*WHAT IS BEING ASKED:*
Return, word for word, only the lines of the data below that lie between the line with "by millions of" and the line with "(HTTPS), and both", those two lines included.

[[ INPUT RECORDS, beginning ]]

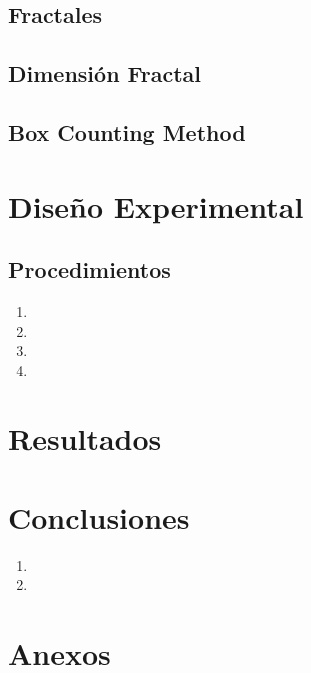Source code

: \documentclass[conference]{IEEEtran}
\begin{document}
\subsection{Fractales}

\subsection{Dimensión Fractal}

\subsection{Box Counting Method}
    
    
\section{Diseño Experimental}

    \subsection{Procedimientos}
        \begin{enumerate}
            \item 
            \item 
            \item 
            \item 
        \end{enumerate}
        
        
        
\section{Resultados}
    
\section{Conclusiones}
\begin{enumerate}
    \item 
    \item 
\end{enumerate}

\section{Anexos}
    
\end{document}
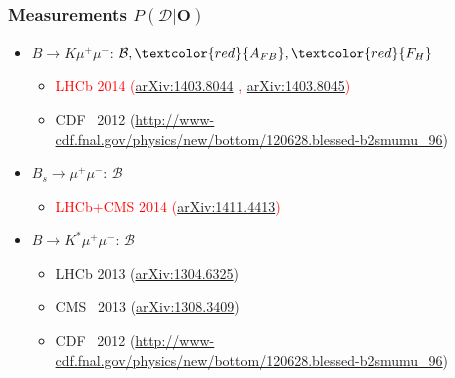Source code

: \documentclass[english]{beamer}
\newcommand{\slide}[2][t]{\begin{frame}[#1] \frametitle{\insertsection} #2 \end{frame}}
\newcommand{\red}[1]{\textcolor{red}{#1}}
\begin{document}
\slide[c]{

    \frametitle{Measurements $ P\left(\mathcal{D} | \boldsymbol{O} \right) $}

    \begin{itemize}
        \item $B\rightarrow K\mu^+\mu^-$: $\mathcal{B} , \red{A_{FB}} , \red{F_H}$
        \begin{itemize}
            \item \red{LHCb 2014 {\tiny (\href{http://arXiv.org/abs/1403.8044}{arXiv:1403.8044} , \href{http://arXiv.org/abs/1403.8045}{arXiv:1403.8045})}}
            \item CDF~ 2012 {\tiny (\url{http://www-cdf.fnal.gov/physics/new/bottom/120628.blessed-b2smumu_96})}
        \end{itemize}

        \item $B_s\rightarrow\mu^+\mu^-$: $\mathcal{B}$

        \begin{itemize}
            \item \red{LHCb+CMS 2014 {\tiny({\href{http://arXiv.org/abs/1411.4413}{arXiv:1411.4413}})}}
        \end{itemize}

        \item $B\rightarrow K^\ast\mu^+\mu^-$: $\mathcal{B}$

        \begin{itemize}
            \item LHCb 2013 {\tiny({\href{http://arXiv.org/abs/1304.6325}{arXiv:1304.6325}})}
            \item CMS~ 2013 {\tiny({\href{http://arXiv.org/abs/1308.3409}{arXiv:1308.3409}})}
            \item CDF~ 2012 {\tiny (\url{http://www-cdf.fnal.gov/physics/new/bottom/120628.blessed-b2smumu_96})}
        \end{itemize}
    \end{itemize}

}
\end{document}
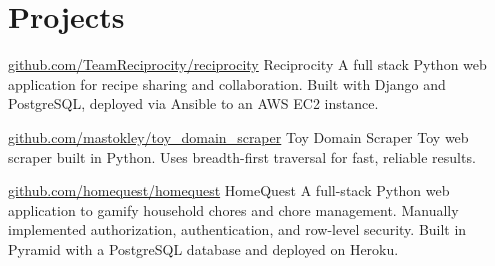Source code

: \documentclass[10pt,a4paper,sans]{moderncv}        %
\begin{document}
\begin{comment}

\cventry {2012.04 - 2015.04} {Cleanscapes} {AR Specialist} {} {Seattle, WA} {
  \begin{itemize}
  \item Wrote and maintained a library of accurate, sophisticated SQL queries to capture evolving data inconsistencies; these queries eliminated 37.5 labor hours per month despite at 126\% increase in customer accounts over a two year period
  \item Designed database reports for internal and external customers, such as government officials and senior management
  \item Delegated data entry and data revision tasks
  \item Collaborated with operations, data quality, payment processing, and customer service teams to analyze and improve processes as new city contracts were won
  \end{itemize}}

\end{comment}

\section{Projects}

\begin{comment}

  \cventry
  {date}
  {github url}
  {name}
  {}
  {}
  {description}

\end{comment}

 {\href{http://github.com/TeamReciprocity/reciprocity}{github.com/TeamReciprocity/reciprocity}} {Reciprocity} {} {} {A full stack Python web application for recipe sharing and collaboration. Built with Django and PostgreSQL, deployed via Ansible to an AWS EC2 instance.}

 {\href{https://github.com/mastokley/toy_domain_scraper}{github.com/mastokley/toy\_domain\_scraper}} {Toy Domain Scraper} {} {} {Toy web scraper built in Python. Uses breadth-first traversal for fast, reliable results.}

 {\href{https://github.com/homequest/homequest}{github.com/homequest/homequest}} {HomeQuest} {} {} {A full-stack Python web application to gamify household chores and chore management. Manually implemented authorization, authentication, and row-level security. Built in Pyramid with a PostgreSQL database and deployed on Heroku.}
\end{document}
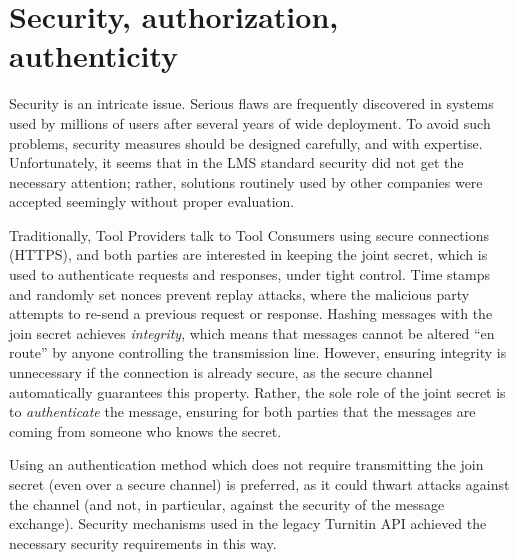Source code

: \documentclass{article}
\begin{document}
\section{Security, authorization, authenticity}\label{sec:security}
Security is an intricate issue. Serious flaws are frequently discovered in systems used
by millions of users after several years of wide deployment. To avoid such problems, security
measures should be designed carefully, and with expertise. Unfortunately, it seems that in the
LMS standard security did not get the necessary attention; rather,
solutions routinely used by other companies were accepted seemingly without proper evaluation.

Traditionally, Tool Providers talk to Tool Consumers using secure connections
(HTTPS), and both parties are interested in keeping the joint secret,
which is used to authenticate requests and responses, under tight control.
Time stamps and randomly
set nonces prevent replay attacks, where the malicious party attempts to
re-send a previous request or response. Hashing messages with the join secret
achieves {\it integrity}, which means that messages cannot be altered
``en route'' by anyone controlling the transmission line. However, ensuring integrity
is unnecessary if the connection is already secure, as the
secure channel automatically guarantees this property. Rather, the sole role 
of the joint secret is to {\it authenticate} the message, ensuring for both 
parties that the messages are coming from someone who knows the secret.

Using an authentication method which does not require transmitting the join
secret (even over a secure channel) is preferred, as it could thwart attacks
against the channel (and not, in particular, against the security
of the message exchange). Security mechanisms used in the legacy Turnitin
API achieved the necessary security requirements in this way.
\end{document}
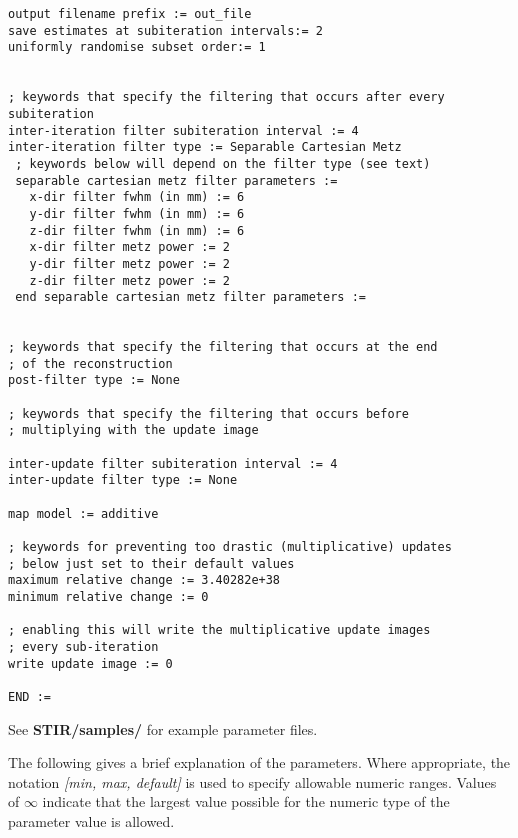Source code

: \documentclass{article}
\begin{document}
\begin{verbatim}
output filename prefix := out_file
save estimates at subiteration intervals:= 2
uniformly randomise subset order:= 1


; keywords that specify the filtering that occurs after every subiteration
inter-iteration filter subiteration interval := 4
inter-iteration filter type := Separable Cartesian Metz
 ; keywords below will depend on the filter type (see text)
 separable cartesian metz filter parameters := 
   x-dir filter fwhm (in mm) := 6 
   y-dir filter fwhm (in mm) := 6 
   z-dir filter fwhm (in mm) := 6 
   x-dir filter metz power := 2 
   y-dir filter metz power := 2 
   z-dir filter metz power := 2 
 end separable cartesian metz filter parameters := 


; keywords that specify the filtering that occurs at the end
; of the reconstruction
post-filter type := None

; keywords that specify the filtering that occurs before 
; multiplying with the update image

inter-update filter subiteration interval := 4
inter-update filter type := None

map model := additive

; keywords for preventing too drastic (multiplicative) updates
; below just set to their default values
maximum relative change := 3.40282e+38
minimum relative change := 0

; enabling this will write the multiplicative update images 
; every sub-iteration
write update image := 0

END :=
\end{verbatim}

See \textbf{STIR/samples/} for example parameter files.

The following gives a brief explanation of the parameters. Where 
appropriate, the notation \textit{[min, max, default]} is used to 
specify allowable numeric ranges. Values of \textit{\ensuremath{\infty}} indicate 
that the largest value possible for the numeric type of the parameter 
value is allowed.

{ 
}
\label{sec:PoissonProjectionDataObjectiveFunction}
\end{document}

[[ INPUT RECORDS, end ]]
[[ INPUT RECORDS, beginning ]]

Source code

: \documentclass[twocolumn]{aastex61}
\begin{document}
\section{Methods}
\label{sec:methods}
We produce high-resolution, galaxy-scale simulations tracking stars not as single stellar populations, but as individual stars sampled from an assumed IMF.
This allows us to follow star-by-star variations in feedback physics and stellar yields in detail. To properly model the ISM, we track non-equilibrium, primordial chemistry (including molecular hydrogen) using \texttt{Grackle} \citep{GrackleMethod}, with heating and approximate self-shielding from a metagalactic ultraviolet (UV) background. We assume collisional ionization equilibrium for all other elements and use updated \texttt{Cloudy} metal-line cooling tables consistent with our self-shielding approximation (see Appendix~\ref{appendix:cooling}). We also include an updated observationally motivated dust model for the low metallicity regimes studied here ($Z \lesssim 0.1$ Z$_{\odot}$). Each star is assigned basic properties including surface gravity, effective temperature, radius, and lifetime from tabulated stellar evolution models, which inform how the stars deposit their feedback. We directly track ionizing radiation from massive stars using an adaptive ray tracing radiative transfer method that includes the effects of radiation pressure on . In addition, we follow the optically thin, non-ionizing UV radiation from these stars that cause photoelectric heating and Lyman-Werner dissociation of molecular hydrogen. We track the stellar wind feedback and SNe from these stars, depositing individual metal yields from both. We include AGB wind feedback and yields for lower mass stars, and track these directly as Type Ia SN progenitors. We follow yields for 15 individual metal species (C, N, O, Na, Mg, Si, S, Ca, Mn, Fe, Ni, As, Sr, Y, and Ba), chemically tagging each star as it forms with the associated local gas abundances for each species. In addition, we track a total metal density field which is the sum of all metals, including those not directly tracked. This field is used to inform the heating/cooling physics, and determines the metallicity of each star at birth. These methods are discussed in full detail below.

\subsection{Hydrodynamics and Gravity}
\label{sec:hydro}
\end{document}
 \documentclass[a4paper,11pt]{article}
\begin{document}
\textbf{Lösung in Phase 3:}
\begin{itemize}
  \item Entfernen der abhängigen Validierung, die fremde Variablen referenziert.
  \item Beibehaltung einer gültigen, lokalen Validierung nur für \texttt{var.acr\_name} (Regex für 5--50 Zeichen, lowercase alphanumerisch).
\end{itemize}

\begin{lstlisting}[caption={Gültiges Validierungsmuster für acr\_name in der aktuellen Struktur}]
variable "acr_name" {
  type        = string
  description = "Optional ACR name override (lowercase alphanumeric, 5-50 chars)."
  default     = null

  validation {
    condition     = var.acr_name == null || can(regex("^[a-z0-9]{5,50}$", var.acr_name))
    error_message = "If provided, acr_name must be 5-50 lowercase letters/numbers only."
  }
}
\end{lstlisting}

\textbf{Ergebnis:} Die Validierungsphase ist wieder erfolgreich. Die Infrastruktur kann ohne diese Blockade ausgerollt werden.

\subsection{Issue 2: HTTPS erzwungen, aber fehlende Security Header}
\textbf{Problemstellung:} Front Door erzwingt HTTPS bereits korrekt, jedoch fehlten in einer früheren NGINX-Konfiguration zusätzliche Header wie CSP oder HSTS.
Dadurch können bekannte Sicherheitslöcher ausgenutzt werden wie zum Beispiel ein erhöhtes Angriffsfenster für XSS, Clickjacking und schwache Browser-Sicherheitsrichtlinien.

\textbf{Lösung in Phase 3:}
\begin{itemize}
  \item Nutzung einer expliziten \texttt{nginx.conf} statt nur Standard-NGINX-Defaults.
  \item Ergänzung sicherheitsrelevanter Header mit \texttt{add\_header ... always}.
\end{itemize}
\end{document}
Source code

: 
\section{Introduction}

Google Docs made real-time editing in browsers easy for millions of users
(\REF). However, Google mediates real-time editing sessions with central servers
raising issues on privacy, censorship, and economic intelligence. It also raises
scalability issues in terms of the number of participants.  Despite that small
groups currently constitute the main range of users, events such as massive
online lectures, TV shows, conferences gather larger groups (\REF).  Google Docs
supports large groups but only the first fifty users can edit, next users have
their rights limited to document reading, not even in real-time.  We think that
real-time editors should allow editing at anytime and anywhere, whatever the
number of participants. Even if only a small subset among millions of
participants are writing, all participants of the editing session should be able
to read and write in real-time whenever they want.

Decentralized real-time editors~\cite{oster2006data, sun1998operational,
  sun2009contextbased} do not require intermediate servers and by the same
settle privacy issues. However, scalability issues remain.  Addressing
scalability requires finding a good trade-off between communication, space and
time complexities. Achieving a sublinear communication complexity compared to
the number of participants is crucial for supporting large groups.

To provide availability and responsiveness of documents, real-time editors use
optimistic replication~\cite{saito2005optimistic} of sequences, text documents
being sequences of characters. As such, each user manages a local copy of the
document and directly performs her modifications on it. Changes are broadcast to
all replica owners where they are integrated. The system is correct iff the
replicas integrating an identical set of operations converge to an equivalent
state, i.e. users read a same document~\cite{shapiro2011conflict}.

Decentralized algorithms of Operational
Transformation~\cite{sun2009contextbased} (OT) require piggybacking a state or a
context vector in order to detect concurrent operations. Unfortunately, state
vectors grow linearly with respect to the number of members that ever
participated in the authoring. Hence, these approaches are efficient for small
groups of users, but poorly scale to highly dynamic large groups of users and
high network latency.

[[ INPUT RECORDS, end ]]
[[ INPUT RECORDS, beginning ]]

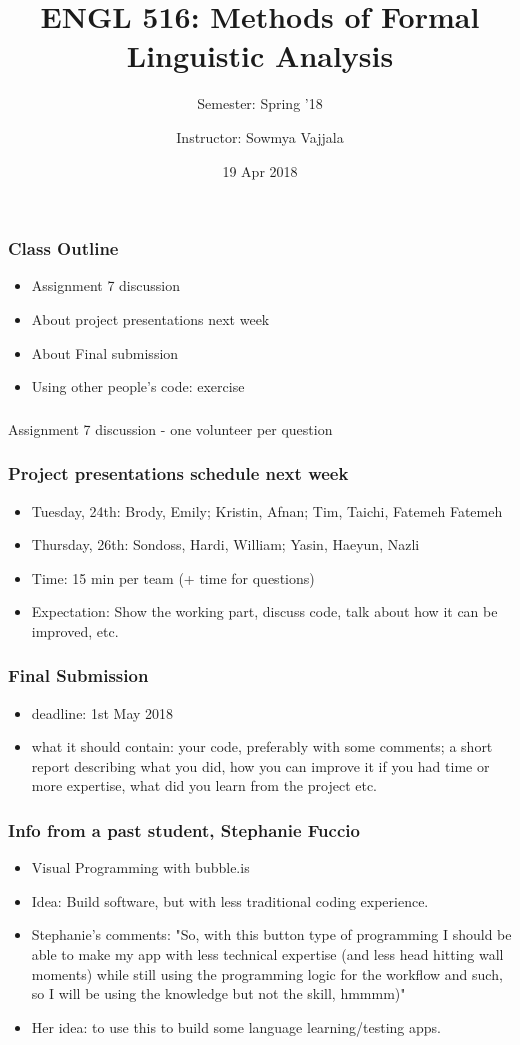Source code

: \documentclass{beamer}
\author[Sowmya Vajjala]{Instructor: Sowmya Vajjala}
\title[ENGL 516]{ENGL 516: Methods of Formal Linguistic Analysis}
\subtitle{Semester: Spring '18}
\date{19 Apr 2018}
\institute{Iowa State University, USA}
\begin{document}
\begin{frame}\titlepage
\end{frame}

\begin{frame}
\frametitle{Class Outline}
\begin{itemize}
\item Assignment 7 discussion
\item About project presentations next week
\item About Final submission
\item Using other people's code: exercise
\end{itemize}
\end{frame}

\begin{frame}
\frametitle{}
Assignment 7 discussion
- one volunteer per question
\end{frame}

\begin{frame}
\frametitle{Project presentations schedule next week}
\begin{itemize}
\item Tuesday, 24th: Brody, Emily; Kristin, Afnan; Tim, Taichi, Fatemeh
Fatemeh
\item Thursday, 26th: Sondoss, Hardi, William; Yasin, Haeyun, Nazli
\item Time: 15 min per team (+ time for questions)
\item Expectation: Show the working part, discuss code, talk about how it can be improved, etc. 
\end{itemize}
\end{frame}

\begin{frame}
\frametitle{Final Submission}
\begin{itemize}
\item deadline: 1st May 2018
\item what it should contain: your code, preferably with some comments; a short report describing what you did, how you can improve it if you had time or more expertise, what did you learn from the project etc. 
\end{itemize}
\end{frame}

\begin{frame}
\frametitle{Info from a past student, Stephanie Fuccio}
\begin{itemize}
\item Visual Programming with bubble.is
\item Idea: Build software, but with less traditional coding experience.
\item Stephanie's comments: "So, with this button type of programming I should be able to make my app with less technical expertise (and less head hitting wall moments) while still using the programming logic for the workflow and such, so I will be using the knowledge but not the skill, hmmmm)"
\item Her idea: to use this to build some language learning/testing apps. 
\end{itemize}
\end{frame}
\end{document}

[[ INPUT RECORDS, end ]]

*SOLUTION TO THE EXERCISE:*
by millions of users after several years of wide deployment. To avoid such problems, security
measures should be designed carefully, and with expertise. Unfortunately, it seems that in the
LMS standard security did not get the necessary attention; rather,
solutions routinely used by other companies were accepted seemingly without proper evaluation.

Traditionally, Tool Providers talk to Tool Consumers using secure connections
(HTTPS), and both parties are interested in keeping the joint secret,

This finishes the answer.